遅くなりましたが、指名を受けたのでリレー小説第25回を書いておきます。

 

 

「どうして<03>がセカンダリーフォーマットの方法を手に入れたのか……。<03>が両性具有体であることに起因する自己認識機能の歪みが関係するのか、あるいは<03>と共に研究所を脱走した職員が関わっている可能性もあるが、詳しいことは私にも解らない。しかし、管理者権限の一部を得たことにより、<03>は擬似的に『成長』することが可能になった。君達から機能を奪ったのはその一端だろう。

 厄介なのは、<03>と共に姿を消した職員が、私達の極秘研究チームの一員であることだ。つまり、生身の人間の脳から人工ニューロンにデータをコピーする手法が漏れていることになる。実際、そこのベッドに寝ている……そう、その子だ。その子はここの職員の息子なのだが、<03>によって生命維持を除く脳機能のほとんどを奪われている。仮に研究所の外で、一般市民に被害が生じるようなことになれば、問題が明るみに出ることは間違いない。そうなる前に、何としても<03>の暴走を止めねばならないのだ」

 老人はここまで話して、俺の方を見た。

「何となくだが事態は飲み込めた。しかし……なぜ<03>の捕捉に俺達を? 研究所の人間に任せる方が賢明じゃないのか?」

 俺がそう言うと、老人は<02>から<04>へ、そして俺へとゆっくり視線を移動させ、再び話し始めた。

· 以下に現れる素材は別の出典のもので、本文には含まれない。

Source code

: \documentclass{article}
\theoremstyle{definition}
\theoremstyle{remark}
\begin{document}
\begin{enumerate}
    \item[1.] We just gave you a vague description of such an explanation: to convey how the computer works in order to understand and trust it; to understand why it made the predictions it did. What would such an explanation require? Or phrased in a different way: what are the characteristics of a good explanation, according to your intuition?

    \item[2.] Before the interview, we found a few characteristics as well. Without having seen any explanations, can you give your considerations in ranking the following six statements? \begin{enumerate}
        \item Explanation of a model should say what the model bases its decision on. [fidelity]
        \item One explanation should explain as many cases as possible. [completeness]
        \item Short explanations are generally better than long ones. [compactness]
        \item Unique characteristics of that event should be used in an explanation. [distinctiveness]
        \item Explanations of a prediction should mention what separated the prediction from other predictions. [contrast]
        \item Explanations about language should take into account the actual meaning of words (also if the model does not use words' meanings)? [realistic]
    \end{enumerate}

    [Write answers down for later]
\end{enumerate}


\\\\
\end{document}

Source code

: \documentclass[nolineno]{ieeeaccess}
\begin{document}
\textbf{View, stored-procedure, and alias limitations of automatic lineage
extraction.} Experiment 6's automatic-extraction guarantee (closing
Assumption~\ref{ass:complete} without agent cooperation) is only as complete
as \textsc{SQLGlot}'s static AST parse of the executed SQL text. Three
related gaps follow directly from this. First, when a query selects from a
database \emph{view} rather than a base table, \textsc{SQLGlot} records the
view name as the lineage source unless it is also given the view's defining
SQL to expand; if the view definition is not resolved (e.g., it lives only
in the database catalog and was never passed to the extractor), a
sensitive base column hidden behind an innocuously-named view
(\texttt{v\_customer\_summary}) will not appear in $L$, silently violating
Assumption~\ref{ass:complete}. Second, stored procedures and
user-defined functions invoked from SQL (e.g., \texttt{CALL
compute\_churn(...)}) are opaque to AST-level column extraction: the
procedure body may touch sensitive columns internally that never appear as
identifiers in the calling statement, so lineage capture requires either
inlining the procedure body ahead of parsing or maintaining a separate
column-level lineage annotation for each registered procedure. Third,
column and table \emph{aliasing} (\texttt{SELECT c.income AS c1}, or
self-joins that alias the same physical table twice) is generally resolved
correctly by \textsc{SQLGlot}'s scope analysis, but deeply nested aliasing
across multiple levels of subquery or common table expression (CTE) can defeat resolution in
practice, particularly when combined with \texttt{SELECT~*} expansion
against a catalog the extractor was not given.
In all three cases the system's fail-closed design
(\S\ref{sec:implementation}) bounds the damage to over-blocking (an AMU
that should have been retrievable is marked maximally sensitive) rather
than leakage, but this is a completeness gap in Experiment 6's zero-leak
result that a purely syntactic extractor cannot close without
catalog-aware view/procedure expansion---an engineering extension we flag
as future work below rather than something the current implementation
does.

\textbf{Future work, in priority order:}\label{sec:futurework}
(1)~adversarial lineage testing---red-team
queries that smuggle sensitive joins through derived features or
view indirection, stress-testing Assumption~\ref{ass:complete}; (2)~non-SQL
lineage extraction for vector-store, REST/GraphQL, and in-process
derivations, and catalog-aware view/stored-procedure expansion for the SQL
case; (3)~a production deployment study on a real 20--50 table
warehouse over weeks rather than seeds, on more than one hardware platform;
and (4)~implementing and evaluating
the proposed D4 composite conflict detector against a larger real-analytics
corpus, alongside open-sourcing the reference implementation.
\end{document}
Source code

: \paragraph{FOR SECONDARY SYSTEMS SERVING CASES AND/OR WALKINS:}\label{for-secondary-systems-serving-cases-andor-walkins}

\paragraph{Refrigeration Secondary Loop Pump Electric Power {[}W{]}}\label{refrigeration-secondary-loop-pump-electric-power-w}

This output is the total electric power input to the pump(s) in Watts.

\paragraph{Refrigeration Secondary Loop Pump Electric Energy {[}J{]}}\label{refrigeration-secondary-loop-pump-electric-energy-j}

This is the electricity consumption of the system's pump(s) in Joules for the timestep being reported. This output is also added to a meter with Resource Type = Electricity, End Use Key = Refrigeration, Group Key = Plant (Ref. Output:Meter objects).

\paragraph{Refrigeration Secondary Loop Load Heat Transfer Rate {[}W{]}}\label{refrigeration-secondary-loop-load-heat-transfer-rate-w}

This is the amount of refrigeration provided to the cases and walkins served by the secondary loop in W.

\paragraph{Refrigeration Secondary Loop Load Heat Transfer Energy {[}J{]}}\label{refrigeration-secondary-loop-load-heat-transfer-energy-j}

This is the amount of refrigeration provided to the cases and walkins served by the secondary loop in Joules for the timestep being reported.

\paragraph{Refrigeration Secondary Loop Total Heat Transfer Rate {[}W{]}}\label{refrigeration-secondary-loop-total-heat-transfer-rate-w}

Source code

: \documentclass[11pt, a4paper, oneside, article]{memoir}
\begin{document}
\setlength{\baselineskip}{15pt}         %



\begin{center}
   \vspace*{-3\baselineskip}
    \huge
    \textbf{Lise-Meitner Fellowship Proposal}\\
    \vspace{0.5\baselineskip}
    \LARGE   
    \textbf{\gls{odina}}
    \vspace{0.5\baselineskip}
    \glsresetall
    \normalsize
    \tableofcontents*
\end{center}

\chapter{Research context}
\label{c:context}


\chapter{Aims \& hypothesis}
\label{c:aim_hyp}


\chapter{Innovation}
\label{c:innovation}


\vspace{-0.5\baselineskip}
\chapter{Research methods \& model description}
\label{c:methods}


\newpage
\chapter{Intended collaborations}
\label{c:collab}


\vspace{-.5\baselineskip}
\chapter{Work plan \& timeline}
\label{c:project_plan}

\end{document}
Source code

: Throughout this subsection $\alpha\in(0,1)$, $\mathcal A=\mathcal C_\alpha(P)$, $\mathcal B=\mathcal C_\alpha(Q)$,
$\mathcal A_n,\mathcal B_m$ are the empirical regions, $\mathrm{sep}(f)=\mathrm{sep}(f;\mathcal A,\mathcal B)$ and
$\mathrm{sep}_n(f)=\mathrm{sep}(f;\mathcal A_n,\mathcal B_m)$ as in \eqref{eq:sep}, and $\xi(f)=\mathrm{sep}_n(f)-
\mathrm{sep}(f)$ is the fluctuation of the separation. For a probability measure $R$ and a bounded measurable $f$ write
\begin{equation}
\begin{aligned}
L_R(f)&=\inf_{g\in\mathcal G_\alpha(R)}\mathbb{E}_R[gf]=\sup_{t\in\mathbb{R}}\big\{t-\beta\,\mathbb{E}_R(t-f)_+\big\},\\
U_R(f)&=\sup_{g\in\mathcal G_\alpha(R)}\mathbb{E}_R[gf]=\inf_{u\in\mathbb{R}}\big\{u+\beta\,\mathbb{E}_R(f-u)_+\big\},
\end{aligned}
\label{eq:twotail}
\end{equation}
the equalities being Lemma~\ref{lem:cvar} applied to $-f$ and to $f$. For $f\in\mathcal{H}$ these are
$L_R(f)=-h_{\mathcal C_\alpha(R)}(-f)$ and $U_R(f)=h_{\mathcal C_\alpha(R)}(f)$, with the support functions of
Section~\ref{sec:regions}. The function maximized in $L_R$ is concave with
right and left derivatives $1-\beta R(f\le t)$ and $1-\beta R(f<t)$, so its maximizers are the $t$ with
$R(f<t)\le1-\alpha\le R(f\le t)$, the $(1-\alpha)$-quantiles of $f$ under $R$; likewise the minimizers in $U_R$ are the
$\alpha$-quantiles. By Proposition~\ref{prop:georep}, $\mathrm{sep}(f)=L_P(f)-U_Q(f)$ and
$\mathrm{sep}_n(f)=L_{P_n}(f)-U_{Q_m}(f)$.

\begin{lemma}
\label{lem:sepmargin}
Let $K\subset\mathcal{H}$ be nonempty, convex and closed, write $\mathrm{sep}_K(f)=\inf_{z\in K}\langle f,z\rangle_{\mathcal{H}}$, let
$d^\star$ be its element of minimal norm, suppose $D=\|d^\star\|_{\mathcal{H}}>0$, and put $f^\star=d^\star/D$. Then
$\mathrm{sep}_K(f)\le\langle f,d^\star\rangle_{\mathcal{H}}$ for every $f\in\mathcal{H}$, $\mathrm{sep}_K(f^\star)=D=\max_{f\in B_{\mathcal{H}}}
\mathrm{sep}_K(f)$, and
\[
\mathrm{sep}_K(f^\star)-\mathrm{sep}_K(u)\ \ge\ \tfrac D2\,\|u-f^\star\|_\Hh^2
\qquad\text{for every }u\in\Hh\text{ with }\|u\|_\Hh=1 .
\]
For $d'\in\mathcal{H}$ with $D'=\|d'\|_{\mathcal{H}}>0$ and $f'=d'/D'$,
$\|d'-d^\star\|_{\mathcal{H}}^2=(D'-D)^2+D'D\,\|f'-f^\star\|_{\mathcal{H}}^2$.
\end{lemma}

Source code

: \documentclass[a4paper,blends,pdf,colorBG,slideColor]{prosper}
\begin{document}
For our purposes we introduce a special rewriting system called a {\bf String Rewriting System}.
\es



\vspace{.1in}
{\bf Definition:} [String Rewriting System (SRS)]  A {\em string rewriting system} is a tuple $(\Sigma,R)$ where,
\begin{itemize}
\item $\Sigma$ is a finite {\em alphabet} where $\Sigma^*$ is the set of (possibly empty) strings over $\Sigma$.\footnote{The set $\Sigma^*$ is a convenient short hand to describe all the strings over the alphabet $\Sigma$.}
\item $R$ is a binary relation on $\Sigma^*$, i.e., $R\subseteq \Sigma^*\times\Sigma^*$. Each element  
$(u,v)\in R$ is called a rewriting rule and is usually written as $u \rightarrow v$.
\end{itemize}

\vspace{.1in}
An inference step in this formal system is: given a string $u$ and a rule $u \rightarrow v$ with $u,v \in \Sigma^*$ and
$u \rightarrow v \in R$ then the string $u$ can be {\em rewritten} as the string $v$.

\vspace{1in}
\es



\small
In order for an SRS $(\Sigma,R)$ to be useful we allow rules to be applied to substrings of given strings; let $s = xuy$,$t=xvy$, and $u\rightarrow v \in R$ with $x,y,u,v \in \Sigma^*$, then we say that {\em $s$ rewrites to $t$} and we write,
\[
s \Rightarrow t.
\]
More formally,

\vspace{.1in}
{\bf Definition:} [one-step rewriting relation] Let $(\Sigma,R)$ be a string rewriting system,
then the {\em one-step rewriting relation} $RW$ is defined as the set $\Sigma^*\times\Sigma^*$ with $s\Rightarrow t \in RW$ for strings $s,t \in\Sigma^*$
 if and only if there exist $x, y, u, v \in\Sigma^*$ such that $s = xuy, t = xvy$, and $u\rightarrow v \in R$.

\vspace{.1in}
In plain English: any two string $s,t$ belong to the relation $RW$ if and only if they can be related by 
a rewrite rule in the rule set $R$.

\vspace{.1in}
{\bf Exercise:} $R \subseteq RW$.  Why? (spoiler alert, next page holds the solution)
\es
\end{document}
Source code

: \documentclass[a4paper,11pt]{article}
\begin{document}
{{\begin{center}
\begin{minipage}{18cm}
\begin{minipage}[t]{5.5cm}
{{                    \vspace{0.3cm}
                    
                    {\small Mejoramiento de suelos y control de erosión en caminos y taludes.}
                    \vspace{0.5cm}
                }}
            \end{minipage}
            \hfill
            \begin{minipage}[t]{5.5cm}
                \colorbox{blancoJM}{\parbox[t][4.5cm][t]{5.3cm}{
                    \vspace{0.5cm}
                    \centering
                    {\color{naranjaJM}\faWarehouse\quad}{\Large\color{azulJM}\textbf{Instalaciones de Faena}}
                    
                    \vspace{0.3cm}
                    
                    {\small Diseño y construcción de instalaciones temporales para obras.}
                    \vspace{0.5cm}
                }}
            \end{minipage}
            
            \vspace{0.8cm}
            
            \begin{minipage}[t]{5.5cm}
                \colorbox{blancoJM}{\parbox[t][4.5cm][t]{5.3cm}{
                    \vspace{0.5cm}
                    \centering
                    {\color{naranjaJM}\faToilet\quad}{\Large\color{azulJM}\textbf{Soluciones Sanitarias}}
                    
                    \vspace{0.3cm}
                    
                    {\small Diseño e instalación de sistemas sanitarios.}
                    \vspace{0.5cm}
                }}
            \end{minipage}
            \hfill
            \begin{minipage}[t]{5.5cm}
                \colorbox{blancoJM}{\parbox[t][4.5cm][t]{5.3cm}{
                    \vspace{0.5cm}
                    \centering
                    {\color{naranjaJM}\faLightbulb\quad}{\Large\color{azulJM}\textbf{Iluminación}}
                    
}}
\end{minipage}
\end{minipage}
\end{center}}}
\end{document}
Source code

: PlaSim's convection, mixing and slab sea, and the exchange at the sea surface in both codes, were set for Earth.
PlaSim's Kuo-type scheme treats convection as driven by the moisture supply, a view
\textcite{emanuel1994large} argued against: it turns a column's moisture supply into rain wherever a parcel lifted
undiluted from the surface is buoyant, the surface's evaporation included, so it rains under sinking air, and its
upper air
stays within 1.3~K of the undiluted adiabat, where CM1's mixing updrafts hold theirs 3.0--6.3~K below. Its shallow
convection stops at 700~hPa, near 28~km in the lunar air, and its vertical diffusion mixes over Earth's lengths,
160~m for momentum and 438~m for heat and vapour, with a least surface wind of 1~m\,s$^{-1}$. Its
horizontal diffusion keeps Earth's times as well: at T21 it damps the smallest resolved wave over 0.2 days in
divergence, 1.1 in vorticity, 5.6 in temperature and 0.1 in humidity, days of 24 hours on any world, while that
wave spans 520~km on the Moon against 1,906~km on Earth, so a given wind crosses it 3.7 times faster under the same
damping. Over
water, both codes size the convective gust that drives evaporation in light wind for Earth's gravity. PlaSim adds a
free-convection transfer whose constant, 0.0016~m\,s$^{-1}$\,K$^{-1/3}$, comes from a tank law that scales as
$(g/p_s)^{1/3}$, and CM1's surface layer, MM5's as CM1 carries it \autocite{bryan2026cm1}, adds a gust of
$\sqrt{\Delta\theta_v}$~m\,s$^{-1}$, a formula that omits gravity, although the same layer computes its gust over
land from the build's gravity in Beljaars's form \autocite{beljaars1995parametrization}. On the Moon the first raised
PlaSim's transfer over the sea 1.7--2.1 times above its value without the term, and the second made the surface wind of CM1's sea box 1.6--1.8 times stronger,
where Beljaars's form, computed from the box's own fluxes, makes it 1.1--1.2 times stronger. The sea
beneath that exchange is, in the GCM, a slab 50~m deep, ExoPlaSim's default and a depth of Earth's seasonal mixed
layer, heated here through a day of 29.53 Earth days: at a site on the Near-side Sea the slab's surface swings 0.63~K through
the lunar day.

「そう、これは非常に困難な、リスクを伴う任務だ。<03>がセカンダリーフォーマットを終え、取得した機能を自身に取り込むのは時間の問題。そうなれば、<03>は人間よりも遙かに高いレベルの身体・精神機能を持った個体となる。私達では太刀打ちできなかもしれない。……だが、私達も馬鹿ではない。人工ニューロンの開発当初から、こうした非常事態の可能性は指摘されていた。そのため、私は各ロボットに『鎖』と呼ばれる抑制装置を取り付けたのだ。

 作りだされた4体のロボットは、『鎖』によって不可視物理的に結合された状態にある。4体のロボットが一定距離内に存在するとき、各個体はこの結合を用いて相互に干渉できるのだ。つまり、この方法ならば<03>の機能を停止させることも可能になる。幸い、『鎖』は私が個人的に開発し搭載した装置で、<03>にも、逃げ出した職員にもその存在は知られていないはずだ。君達に『鎖』の操作法を教えるから、これを使って<03>を止めてもらいたい」

 

 

長い……なぜこんなに長くなったのか。そして物語の流れはちゃんと読めたのか。

この辺で次の方に投げたいと思います(無責任)。